● **WHAT TO DO**
Look for the word "button" in the entries below, then copy every line that has it.

● **DATA FOR THIS EXERCISE**
'''
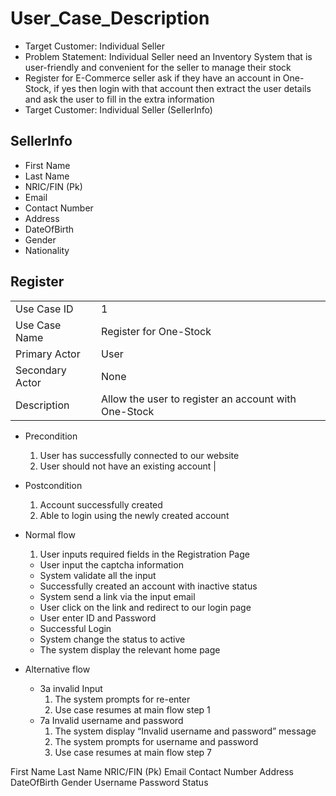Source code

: # User_Case_Description

- Target Customer: Individual Seller  
- Problem Statement: Individual Seller need an Inventory System that is user-friendly and convenient for the seller to manage their stock
- Register for E-Commerce seller  ask if they have an account in One-Stock, if yes then login with that account then extract the user details and ask the user to fill in the extra information
- Target Customer: Individual Seller (SellerInfo)

## SellerInfo
- First Name 
- Last Name
- NRIC/FIN (Pk)
- Email
- Contact Number
- Address
- DateOfBirth
- Gender
- Nationality

## Register

|		|		|
| --- 	| --- 	|	
| Use Case ID 		| 1 |
| Use Case Name 		| Register for One-Stock |
| Primary Actor 		| User | 
| Secondary Actor 	| None |
| Description	 		| Allow the user to register an account with One-Stock 

- Precondition
	1. User has successfully connected to our website
	2. User should not have an existing account | 

- Postcondition
	1. Account successfully created
	2. Able to login using the newly created account

- Normal flow 	
	1. User inputs required fields in the Registration Page
	- User input the captcha information
	- System validate all the input
	- Successfully created an account with inactive status
	- System send a link via the input email
	- User click on the link and redirect to our login page
	- User enter ID and Password
	- Successful Login
	- System change the status to active
	- The system display the relevant home page 
- Alternative flow 	
	- 3a invalid Input
      1. The system prompts for re-enter
      2. Use case resumes at main flow step 1
	- 7a Invalid username and password 
      1. The system display “Invalid username and password” message
      2. The system prompts for username and password
      3. Use case resumes at main flow step 7

First Name 
Last Name
NRIC/FIN (Pk)
Email
Contact Number
Address
DateOfBirth
Gender
Username
Password
Status
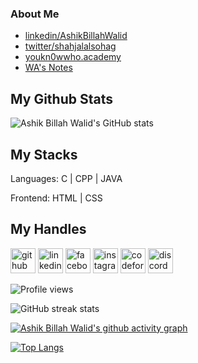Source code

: ### About Me
- [linkedin/AshikBillahWalid](https://www.linkedin.com/in/ashik-billah-walid-334850241/)
- [twitter/shahjalalsohag](https://twitter.com/shahjalalsohag)
- [youkn0wwho.academy](https://youkn0wwho.academy/)
- [WA's Notes](https://www.notion.so/ashikbillahwalid/The-Blog-of-Ashik-Billah-Walid-3f438fdbff8846829ee7a3cf5200a37a)

## My Github Stats
![Ashik Billah Walid's GitHub stats](https://github-readme-stats.vercel.app/api?username=walid123780&show_icons=true&theme=radical)

## My Stacks

Languages: C | CPP | JAVA 

Frontend: HTML | CSS 

## My Handles

[<img src='https://cdn.jsdelivr.net/npm/simple-icons@3.0.1/icons/github.svg' alt='github' height='40'>](https://github.com/walid123780)  [<img src='https://cdn.jsdelivr.net/npm/simple-icons@3.0.1/icons/linkedin.svg' alt='linkedin' height='40'>](https://www.linkedin.com/in/https://www.linkedin.com/in/ashik-billah-walid-334850241//)  [<img src='https://cdn.jsdelivr.net/npm/simple-icons@3.0.1/icons/facebook.svg' alt='facebook' height='40'>](https://www.facebook.com/https://www.facebook.com/profile.php?id=100004114126695)  [<img src='https://cdn.jsdelivr.net/npm/simple-icons@3.0.1/icons/instagram.svg' alt='instagram' height='40'>](https://www.instagram.com/https://www.instagram.com/ashikabdullah_walid//)  [<img src='https://cdn.jsdelivr.net/npm/simple-icons@3.0.1/icons/codeforces.svg' alt='codeforces' height='40'>](https://codeforces.com/profile/world__tour)  [<img src='https://cdn.jsdelivr.net/npm/simple-icons@3.0.1/icons/discord.svg' alt='discord' height='40'>](ashikbillah_walid#9910)

![Profile views](https://gpvc.arturio.dev/walid123780)  


![GitHub streak stats](https://github-readme-streak-stats.herokuapp.com/?user=walid123780)  

[![Ashik Billah Walid's github activity graph](https://activity-graph.herokuapp.com/graph?username=walid123780&theme=react-dark)](https://github.com/walid123780/github-readme-activity-graph)

[![Top Langs](https://github-readme-stats.vercel.app/api/top-langs/?username=walid123780&layout=compact)](https://github.com/walid123780/github-readme-stats)


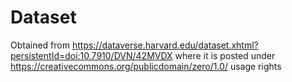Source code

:# Dataset

Obtained from https://dataverse.harvard.edu/dataset.xhtml?persistentId=doi:10.7910/DVN/42MVDX where it is posted under
https://creativecommons.org/publicdomain/zero/1.0/ usage rights
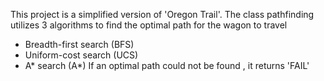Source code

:This project is a simplified version of 'Oregon Trail'.
The class pathfinding utilizes 3 algorithms to find the optimal path for the wagon to travel
- Breadth-first search (BFS)
- Uniform-cost search (UCS)
- A* search (A*)
If an optimal path could not be found , it returns 'FAIL'
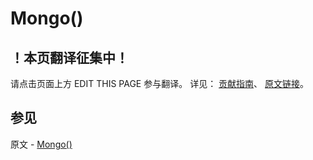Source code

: # Mongo()

## ！本页翻译征集中！

请点击页面上方 EDIT THIS PAGE 参与翻译。
详见：
[贡献指南]( https://github.com/JinMuInfo/MongoDB-Manual-zh/blob/master/CONTRIBUTING.md )、
[原文链接](  https://docs.mongodb.com/manual/reference/method/Mongo/  )。

## 参见

原文 - [Mongo()]( https://docs.mongodb.com/manual/reference/method/Mongo/ )

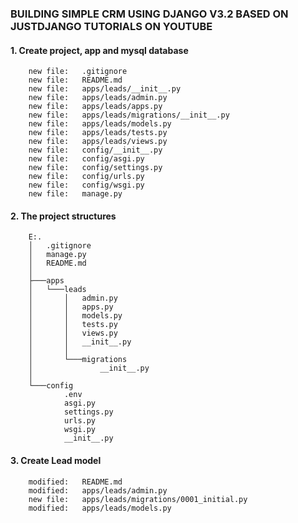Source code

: ### BUILDING SIMPLE CRM USING DJANGO V3.2 BASED ON JUSTDJANGO TUTORIALS ON YOUTUBE


#### 1. Create project, app and mysql database

        new file:   .gitignore
        new file:   README.md
        new file:   apps/leads/__init__.py
        new file:   apps/leads/admin.py
        new file:   apps/leads/apps.py
        new file:   apps/leads/migrations/__init__.py
        new file:   apps/leads/models.py
        new file:   apps/leads/tests.py
        new file:   apps/leads/views.py
        new file:   config/__init__.py
        new file:   config/asgi.py
        new file:   config/settings.py
        new file:   config/urls.py
        new file:   config/wsgi.py
        new file:   manage.py


#### 2. The project structures

        E:.
        │   .gitignore
        │   manage.py
        │   README.md
        │
        ├───apps
        │   └───leads
        │       │   admin.py
        │       │   apps.py
        │       │   models.py
        │       │   tests.py
        │       │   views.py
        │       │   __init__.py
        │       │
        │       └───migrations
        │               __init__.py
        │
        └───config
                .env
                asgi.py
                settings.py
                urls.py
                wsgi.py
                __init__.py


#### 3. Create Lead model

        modified:   README.md
        modified:   apps/leads/admin.py
        new file:   apps/leads/migrations/0001_initial.py
        modified:   apps/leads/models.py



































































































































































































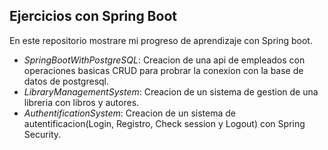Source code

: Ejercicios con Spring Boot
---
En este repositorio mostrare mi progreso de aprendizaje con Spring boot.
- *SpringBootWithPostgreSQL*: 
   Creacion de una api de empleados con operaciones basicas CRUD para probrar la conexion con la base de datos de postgresql.
- *LibraryManagementSystem*:
   Creacion de un sistema de gestion de una libreria con libros y autores.
- *AuthentificationSystem*:
   Creacion de un sistema de autentificacion(Login, Registro, Check session y Logout) con Spring Security.
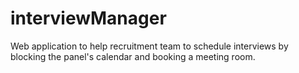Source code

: # interviewManager
Web application to help recruitment team to schedule interviews by blocking the panel's calendar and booking a meeting room. 
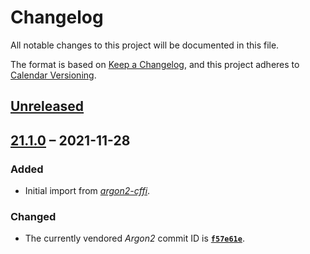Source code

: # Changelog

All notable changes to this project will be documented in this file.

The format is based on [Keep a Changelog](https://keepachangelog.com/en/1.0.0/), and this project adheres to [Calendar Versioning](https://calver.org/).


## [Unreleased](https://github.com/hynek/argon2-cffi-bindings/compare/21.1.0...HEAD)


## [21.1.0](https://github.com/hynek/argon2-cffi-bindings/releases/tag/21.1.0) – 2021-11-28

### Added

- Initial import from [*argon2-cffi*](https://github.com/hynek/argon2-cffi).


### Changed

- The currently vendored *Argon2* commit ID is [**`f57e61e`**](https://github.com/P-H-C/phc-winner-argon2/commit/f57e61e19229e23c4445b85494dbf7c07de721cb).

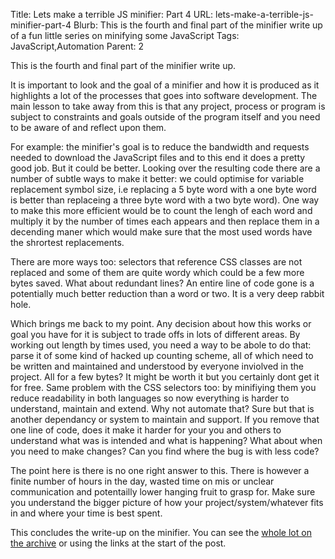 Title: Lets make a terrible JS minifier: Part 4
URL: lets-make-a-terrible-js-minifier-part-4
Blurb: This is the fourth and final part of the minifier write up of a fun little series on minifying some JavaScript
Tags: JavaScript,Automation
Parent: 2

This is the fourth and final part of the minifier write up.

It is important to look and the goal of a minifier and how it is produced as it highlights a lot of the processes that goes into software development. The main lesson to take away from this is that any project, process or program is subject to constraints and goals outside of the program itself and you need to be aware of and reflect upon them.

For example: the minifier's goal is to reduce the bandwidth and requests needed to download the JavaScript files and to this end it does a pretty good job. But it could be better. Looking over the resulting code there are a number of subtle ways to make it better: we could optimise for variable replacement symbol size, i.e replacing a 5 byte word with a one byte word is better than replaceing a three byte word with a two byte word). One way to make this more efficient would be to count the lengh of each word and multiply it by the number of times each appears and then replace them in a decending maner which would make sure that the most used words have the shrortest replacements.

There are more ways too: selectors that reference CSS classes are not replaced and some of them are quite wordy which could be a few more bytes saved. What about redundant lines? An entire line of code gone is a potentially much better reduction than a word or two. It is a very deep rabbit hole.

Which brings me back to my point. Any decision about how this works or goal you have for it is subject to trade offs in lots of different areas. By working out length by times used, you need a way to be abole to do that: parse it of some kind of hacked up counting scheme, all of which need to be written and maintained and understood by everyone inviolved in the project. All for a few bytes? It might be worth it but you certainly dont get it for free. Same problem with the CSS selectors too: by minifiying them you reduce readability in both languages so now everything is harder to  understand, maintain and extend. Why not automate that? Sure but that is another dependancy or system to maintain and support. If you remove that one line of code, does it make it harder for your you and others to understand what was is intended and what is happening? What about when you need to make changes? Can you find where the bug is with less code?

The point here is there is no one right answer to this. There is however a finite number of hours in the day, wasted time on mis or unclear communication and potentailly lower hanging fruit to grasp for. Make sure you understand the bigger picture of how your project/system/whatever fits in and where your time is best spent.

This concludes the write-up on the minifier. You can see the [whole lot on the archive][tmcarchive] or using the links at the start of the post.

[tmcarchive]: /blog/archive "theMetaCity archive"
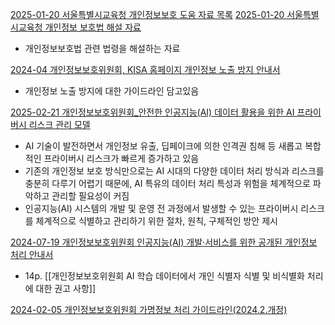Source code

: 


[2025-01-20 서울특별시교육청 개인정보보호 도움 자료 목록](https://www.sen.go.kr/www/education/infoprotect/infoprotect_3.jsp)
[2025-01-20 서울특별시교육청 개인정보 보호법 해설 자료](https://www.sen.go.kr/resources/www/data/infoprotect_3_03.pdf)
- 개인정보보호법 관련 법령을 해설하는 자료

[2024-04 개인정보보호위원회, KISA 홈페이지 개인정보 노출 방지 안내서](https://www.privacy.go.kr/front/bbs/bbsView.do?bbsNo=BBSMSTR_000000000049&bbscttNo=20775)
-  개인정보 노출 방지에 대한 가이드라인 담고있음

[2025-02-21 개인정보보호위원회_안전한 인공지능(AI) 데이터 활용을 위한 AI 프라이버시 리스크 관리 모델](https://www.pipc.go.kr/np/cop/bbs/selectBoardArticle.do?bbsId=BS217&mCode=D010030000&nttId=11014#LINK)
- AI 기술이 발전하면서 개인정보 유출, 딥페이크에 의한 인격권 침해 등 새롭고 복합적인 프라이버시 리스크가 빠르게 증가하고 있음
- 기존의 개인정보 보호 방식만으로는 AI 시대의 다양한 데이터 처리 방식과 리스크를 충분히 다루기 어렵기 때문에, AI 특유의 데이터 처리 특성과 위험을 체계적으로 파악하고 관리할 필요성이 커짐
- 인공지능(AI) 시스템의 개발 및 운영 전 과정에서 발생할 수 있는 프라이버시 리스크를 체계적으로 식별하고 관리하기 위한 절차, 원칙, 구체적인 방안 제시


[2024-07-19 개인정보보호위원회 인공지능(AI) 개발·서비스를 위한 공개된 개인정보 처리 안내서](https://www.pipc.go.kr/np/cop/bbs/selectBoardArticle.do?bbsId=BS217&mCode=D010030000&nttId=10375#LINK)
- 14p. [[개인정보보호위원회 AI 학습 데이터에서 개인 식별자 식별 및 비식별화 처리에 대한 권고 사항]]


[2024-02-05 개인정보보호위원회 가명정보 처리 가이드라인(2024.2.개정)](https://www.pipc.go.kr/np/cop/bbs/selectBoardArticle.do?bbsId=BS217&mCode=D010030000&nttId=9900)

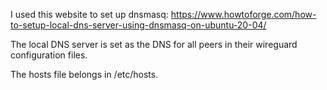I used this website to set up dnsmasq: https://www.howtoforge.com/how-to-setup-local-dns-server-using-dnsmasq-on-ubuntu-20-04/

The local DNS server is set as the DNS for all peers in their wireguard configuration files.

The hosts file belongs in /etc/hosts.
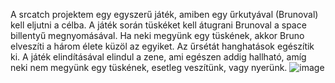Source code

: A srcatch projektem egy egyszerű játék, amiben egy űrkutyával (Brunoval) kell eljutni a célba. A játék során tüskéket kell átugrani Brunoval a space billentyű megnyomásával. Ha neki megyünk egy tüskének, akkor Bruno elveszíti a három élete küzöl az egyiket. Az űrsétát hanghatások egészítik ki. A játék elindításával elindul a zene, ami egészen addig hallható, amíg neki nem megyünk egy tüskének, esetleg veszítünk, vagy nyerünk.
![image](https://github.com/szvgrt2004/scratch/assets/161828895/e5c2bf2f-41cd-49e3-a75e-dd7c0a15e9b1)
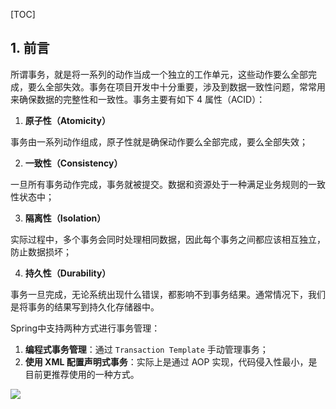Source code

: [TOC]

## 1. 前言

所谓事务，就是将一系列的动作当成一个独立的工作单元，这些动作要么全部完成，要么全部失效。事务在项目开发中十分重要，涉及到数据一致性问题，常常用来确保数据的完整性和一致性。事务主要有如下 4 属性（ACID）：

1.  **原子性（Atomicity）**

事务由一系列动作组成，原子性就是确保动作要么全部完成，要么全部失效；

2.  **一致性（Consistency）**

一旦所有事务动作完成，事务就被提交。数据和资源处于一种满足业务规则的一致性状态中；

3.  **隔离性（Isolation）**

实际过程中，多个事务会同时处理相同数据，因此每个事务之间都应该相互独立，防止数据损坏；

4.  **持久性（Durability）**

事务一旦完成，无论系统出现什么错误，都影响不到事务结果。通常情况下，我们是将事务的结果写到持久化存储器中。

Spring中支持两种方式进行事务管理：

1.  **编程式事务管理**：通过 `Transaction Template` 手动管理事务；
2.  **使用 XML 配置声明式事务**：实际上是通过 AOP 实现，代码侵入性最小，是目前更推荐使用的一种方式。

![](https://gitee.com/cunyu1943/images/raw/master/ImgsUbuntu/20200510234310.png)

<link rel="stylesheet" href="https://cdnjs.cloudflare.com/ajax/libs/social-share.js/1.0.16/css/share.min.css">

<center><div class="social-share"></div></center>
<script type="text/javascript" src="https://cdnjs.cloudflare.com/ajax/libs/social-share.js/1.0.16/js/social-share.min.js"></script>

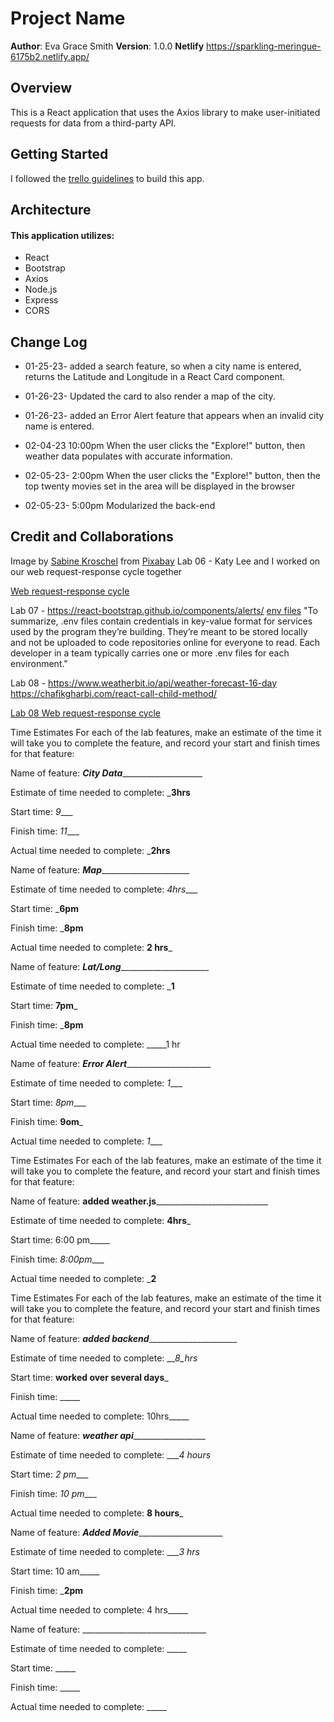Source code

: # Project Name

**Author**: Eva Grace Smith
**Version**: 1.0.0 
**Netlify** https://sparkling-meringue-6175b2.netlify.app/

## Overview
 This is a React application that uses the Axios library to make user-initiated requests for data from a third-party API.

## Getting Started
<!-- What are the steps that a user must take in order to build this app on their own machine and get it running? -->
I followed the [trello guidelines](https://trello.com/b/Ajj9Cbac/module-2-city-explorer) to build this app.

## Architecture
<!-- Provide a detailed description of the application design. What technologies (languages, libraries, etc) you're using, and any other relevant design information. -->
#### This application utilizes:
* React
* Bootstrap
* Axios
* Node.js
* Express
* CORS


## Change Log

* 01-25-23- added a search feature, so when a city name is entered,        returns the Latitude and Longitude in a React Card component.
* 01-26-23- Updated the card to also render a map of the city.
* 01-26-23- added an Error Alert feature that appears when an invalid city name is entered. 

* 02-04-23 10:00pm When the user clicks the "Explore!" button, then weather data populates with accurate information.
* 02-05-23- 2:00pm When the user clicks the "Explore!" button, then the top twenty movies set in the area will be displayed in the browser
* 02-05-23- 5:00pm Modularized the back-end




## Credit and Collaborations
<!-- Give credit (and a link) to other people or resources that helped you build this application. -->

Image by <a href="https://pixabay.com/users/pixaline-1569622/?utm_source=link-attribution&amp;utm_medium=referral&amp;utm_campaign=image&amp;utm_content=2168868">Sabine Kroschel</a> from <a href="https://pixabay.com//?utm_source=link-attribution&amp;utm_medium=referral&amp;utm_campaign=image&amp;utm_content=2168868">Pixabay</a>
Lab 06 - Katy Lee and I worked on our web request-response cycle together

[Web request-response cycle](./img/WRRC.png)

Lab 07 -
https://react-bootstrap.github.io/components/alerts/
[env files](https://blog.bitsrc.io/a-gentle-introduction-to-env-files-9ad424cc5ff4?gi=a943229a4181)
"To summarize, .env files contain credentials in key-value format for services used by the program they’re building. They’re meant to be stored locally and not be uploaded to code repositories online for everyone to read. Each developer in a team typically carries one or more .env files for each environment."

Lab 08 -
https://www.weatherbit.io/api/weather-forecast-16-day
https://chafikgharbi.com/react-call-child-method/

[Lab 08 Web request-response cycle](./img/lab08WRRC.png)

Time Estimates
For each of the lab features, make an estimate of the time it will take you to complete the feature, and record your start and finish times for that feature:



Name of feature: _____City Data_________________________

Estimate of time needed to complete: ___3hrs__

Start time: _9____

Finish time: _11____

Actual time needed to complete: ___2hrs__

Name of feature: _____Map___________________________

Estimate of time needed to complete: _4hrs____

Start time: ___6pm__

Finish time: ___8pm__

Actual time needed to complete: __2 hrs___

Name of feature: _____Lat/Long___________________________

Estimate of time needed to complete: ___1__

Start time: __7pm___

Finish time: ___8pm__

Actual time needed to complete: _____1 hr

Name of feature: _____Error Alert__________________________

Estimate of time needed to complete: _1____

Start time: _8pm____

Finish time: __9om___

Actual time needed to complete: _1____


Time Estimates
For each of the lab features, make an estimate of the time it will take you to complete the feature, and record your start and finish times for that feature:

Name of feature: __added weather.js______________________________

Estimate of time needed to complete: __4hrs___

Start time: 6:00 pm_____

Finish time: _8:00pm____

Actual time needed to complete: ___2__


Time Estimates
For each of the lab features, make an estimate of the time it will take you to complete the feature, and record your start and finish times for that feature:

Name of feature: _____added backend___________________________

Estimate of time needed to complete: ___8_hrs_

Start time: __worked over several days___

Finish time: _____

Actual time needed to complete: 10hrs_____



Name of feature: _______weather api_________________________

Estimate of time needed to complete: ____4 hours_

Start time: _2 pm____

Finish time: _10 pm____

Actual time needed to complete: __8 hours___



Name of feature: _____Added Movie__________________________

Estimate of time needed to complete: ____3 hrs_

Start time: 10 am_____

Finish time: ___2pm__

Actual time needed to complete:  4 hrs_____



Name of feature: _______________________________

Estimate of time needed to complete: _____

Start time: _____

Finish time: _____

Actual time needed to complete: _____



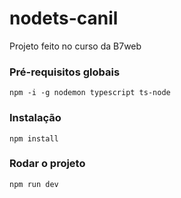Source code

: # nodets-canil
Projeto feito no curso da B7web

### Pré-requisitos globais
`npm -i -g nodemon typescript ts-node`

### Instalação
`npm install`

### Rodar o projeto
`npm run dev`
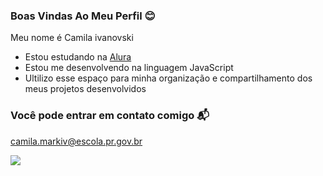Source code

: ### Boas Vindas Ao Meu Perfil 😊

Meu nome é Camila ivanovski
  
- Estou estudando na [Alura](https://www.alura.com.br)
- Estou me desenvolvendo na linguagem JavaScript
- Ultilizo esse espaço para minha organização e compartilhamento dos meus projetos desenvolvidos

### Você pode entrar em contato comigo 📬

camila.markiv@escola.pr.gov.br


![](https://media.tenor.com/9FVTXVpYPWUAAAAM/kitten-kittens.gif)
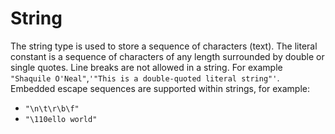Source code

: # String

The string type is used to store a sequence of characters (text). The literal constant is a sequence of characters of any length surrounded by double or single quotes. Line breaks are not allowed in a string. For example `"Shaquile O'Neal"`,`'"This is a double-quoted literal string"'`. Embedded escape sequences are supported within strings, for example:

- `"\n\t\r\b\f"`
- `"\110ello world"`
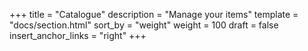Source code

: +++
title = "Catalogue"
description = "Manage your items"
template = "docs/section.html"
sort_by = "weight"
weight = 100
draft = false
insert_anchor_links = "right"
+++
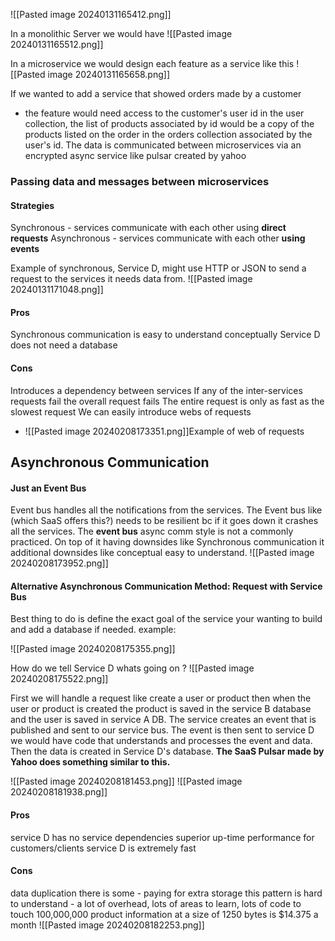![[Pasted image 20240131165412.png]]

In a monolithic Server  we would have 
![[Pasted image 20240131165512.png]]

In a microservice we would design each feature as a service like this
![[Pasted image 20240131165658.png]]

If we wanted to add a service that showed orders made by a customer 
- the feature would need access to the customer's user id in the user collection, the list of products associated by id would be a copy of the products listed on the order in the orders collection associated by the user's id. The data is communicated between microservices via an encrypted async service like pulsar created by yahoo
### Passing data and messages between microservices
#### Strategies
Synchronous - services communicate with each other using **direct requests**
Asynchronous - services communicate with each other **using events**

Example of synchronous, Service D, might use HTTP or JSON to send a request to the services it needs data from. 
![[Pasted image 20240131171048.png]]

#### Pros
Synchronous communication is easy to understand conceptually
Service D does not need a database
#### Cons
Introduces a dependency between services 
If any of the inter-services requests fail the overall request fails
The entire request is only as fast as the slowest request
We can easily introduce webs of requests
- ![[Pasted image 20240208173351.png]]Example of web of requests
## Asynchronous Communication
#### Just an Event Bus
Event bus handles all the notifications from the services. The Event bus like (which SaaS offers this?) needs to be resilient bc if it goes down it crashes all the services. The **event bus** async comm style is not a commonly practiced. On top of it having downsides like Synchronous communication it additional downsides like conceptual easy to understand.
![[Pasted image 20240208173952.png]]

#### Alternative Asynchronous Communication Method:  Request with Service Bus
Best thing to do is define the exact goal of the service your wanting to build and add a database if needed. example:

![[Pasted image 20240208175355.png]]

How do we tell Service D whats going on ? 
![[Pasted image 20240208175522.png]]

First we will handle a request like create a user or product then when the user or product is created the product is saved in the service B database and the user is saved in service A DB. The service creates an event that is published and sent to our service bus. The event is then sent to service D we would have code that understands and processes the event and data. Then the data is created in Service D's database. __The SaaS Pulsar made by Yahoo does something similar to this.__

![[Pasted image 20240208181453.png]]
![[Pasted image 20240208181938.png]]

#### Pros 
service D has no service dependencies 
superior up-time performance for customers/clients
service D is extremely fast

#### Cons
data duplication there is some - paying for extra storage
this pattern is hard to understand - a lot of overhead, lots of areas to learn, lots of code to touch 
100,000,000 product information at a size of 1250 bytes is $14.375 a month
![[Pasted image 20240208182253.png]]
'''
● **ANSWER SPACE**
* 02-04-23 10:00pm When the user clicks the "Explore!" button, then weather data populates with accurate information.
* 02-05-23- 2:00pm When the user clicks the "Explore!" button, then the top twenty movies set in the area will be displayed in the browser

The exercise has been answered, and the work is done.